§ ENTRIES SHOWN:
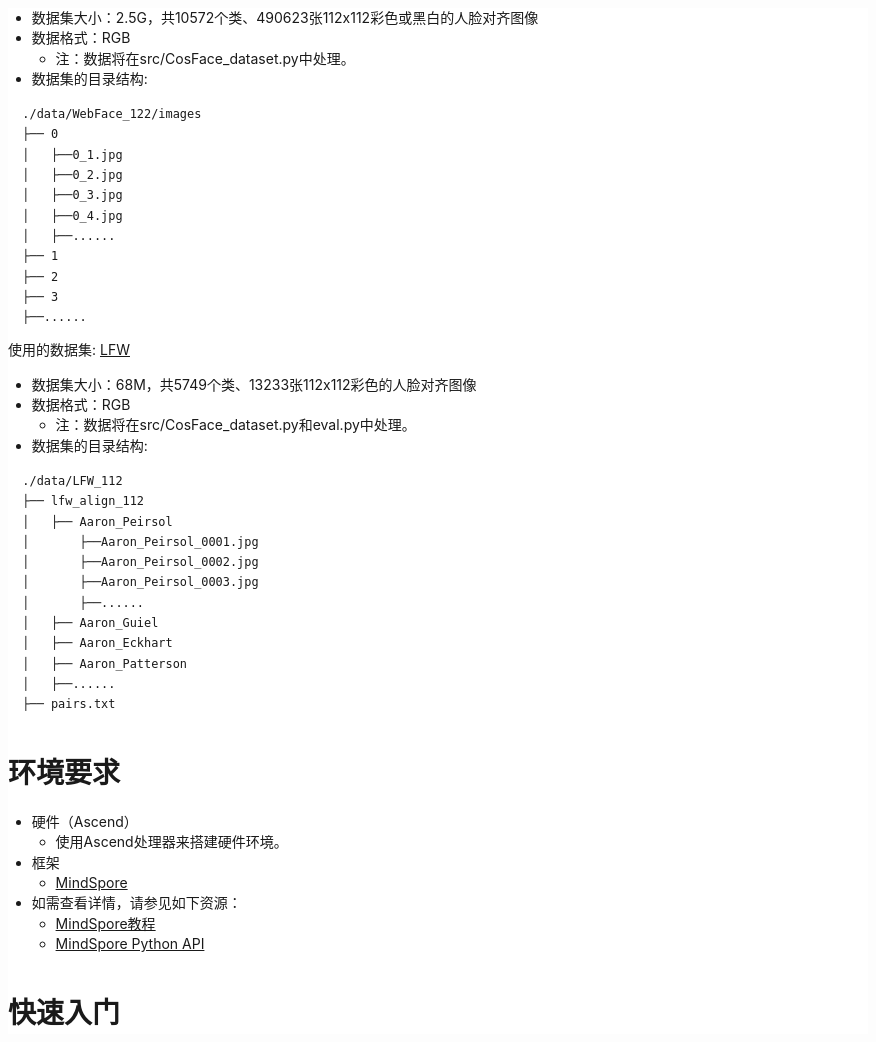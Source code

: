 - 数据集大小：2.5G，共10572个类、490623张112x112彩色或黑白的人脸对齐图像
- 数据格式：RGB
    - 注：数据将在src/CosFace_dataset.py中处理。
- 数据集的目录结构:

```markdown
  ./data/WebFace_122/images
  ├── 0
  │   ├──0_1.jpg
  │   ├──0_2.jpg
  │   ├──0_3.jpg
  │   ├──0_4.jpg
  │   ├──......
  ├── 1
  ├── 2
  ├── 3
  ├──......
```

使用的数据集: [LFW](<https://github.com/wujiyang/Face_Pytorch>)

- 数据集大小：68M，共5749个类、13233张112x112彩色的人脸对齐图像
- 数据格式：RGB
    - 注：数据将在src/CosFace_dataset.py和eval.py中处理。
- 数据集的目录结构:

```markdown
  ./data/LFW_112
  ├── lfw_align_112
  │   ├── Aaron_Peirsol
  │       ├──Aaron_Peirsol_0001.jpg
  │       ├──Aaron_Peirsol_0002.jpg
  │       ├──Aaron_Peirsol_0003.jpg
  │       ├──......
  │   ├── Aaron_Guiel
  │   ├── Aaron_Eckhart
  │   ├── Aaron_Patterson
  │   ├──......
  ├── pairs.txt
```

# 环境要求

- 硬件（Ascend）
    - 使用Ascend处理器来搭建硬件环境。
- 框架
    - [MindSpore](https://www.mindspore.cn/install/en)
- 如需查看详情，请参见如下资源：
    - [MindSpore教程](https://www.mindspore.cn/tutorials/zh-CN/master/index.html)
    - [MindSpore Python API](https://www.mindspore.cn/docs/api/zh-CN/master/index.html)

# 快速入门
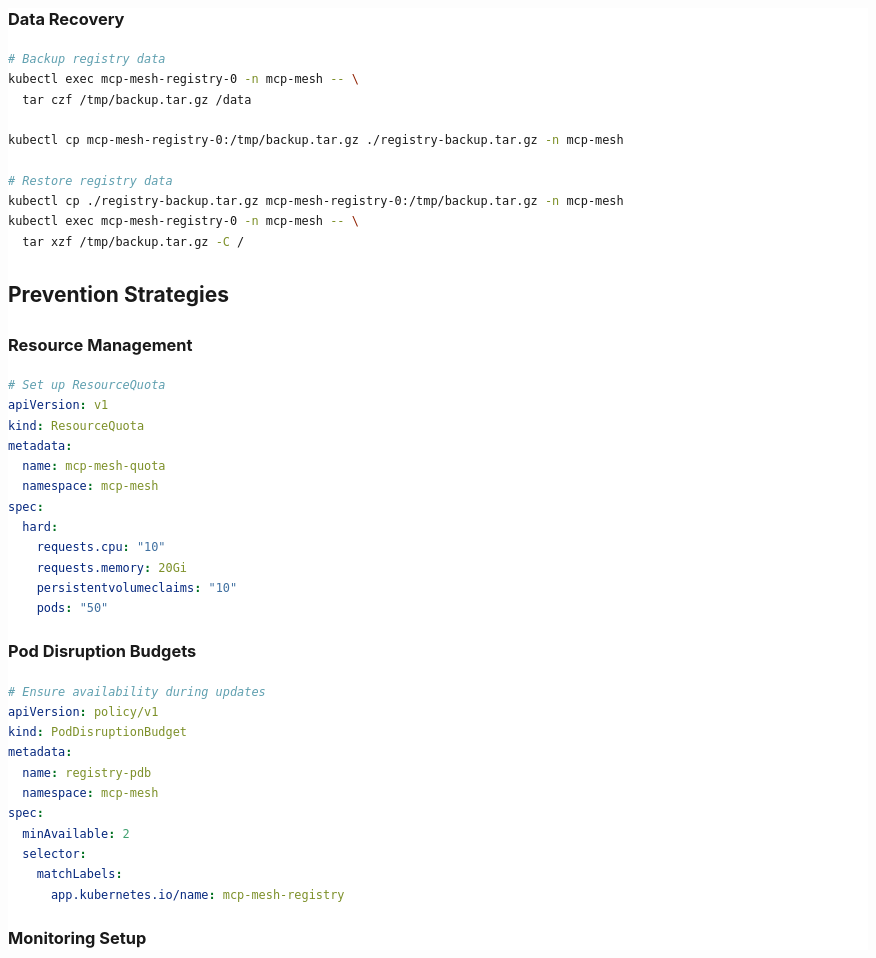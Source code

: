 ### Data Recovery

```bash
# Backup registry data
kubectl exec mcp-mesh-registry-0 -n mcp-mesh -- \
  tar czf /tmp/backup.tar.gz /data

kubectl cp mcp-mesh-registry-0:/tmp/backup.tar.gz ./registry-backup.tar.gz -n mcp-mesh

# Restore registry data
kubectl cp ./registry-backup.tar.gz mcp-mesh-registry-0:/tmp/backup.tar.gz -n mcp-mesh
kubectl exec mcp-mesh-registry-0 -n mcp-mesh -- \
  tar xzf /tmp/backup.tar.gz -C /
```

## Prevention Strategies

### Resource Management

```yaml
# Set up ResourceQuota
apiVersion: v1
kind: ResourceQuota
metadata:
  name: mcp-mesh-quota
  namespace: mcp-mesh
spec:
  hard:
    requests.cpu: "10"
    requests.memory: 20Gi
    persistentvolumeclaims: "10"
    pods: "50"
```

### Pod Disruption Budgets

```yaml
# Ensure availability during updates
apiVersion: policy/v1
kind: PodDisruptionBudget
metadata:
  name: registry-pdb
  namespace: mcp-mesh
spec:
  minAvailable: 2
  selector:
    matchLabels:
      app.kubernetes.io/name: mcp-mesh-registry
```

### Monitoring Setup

§ WHAT TO PRODUCE:
Pull out each line of the listing that holds the string "mindspore".

§ SOLUTION:
    - [MindSpore](https://www.mindspore.cn/install/en)
    - [MindSpore教程](https://www.mindspore.cn/tutorials/zh-CN/master/index.html)
    - [MindSpore Python API](https://www.mindspore.cn/docs/api/zh-CN/master/index.html)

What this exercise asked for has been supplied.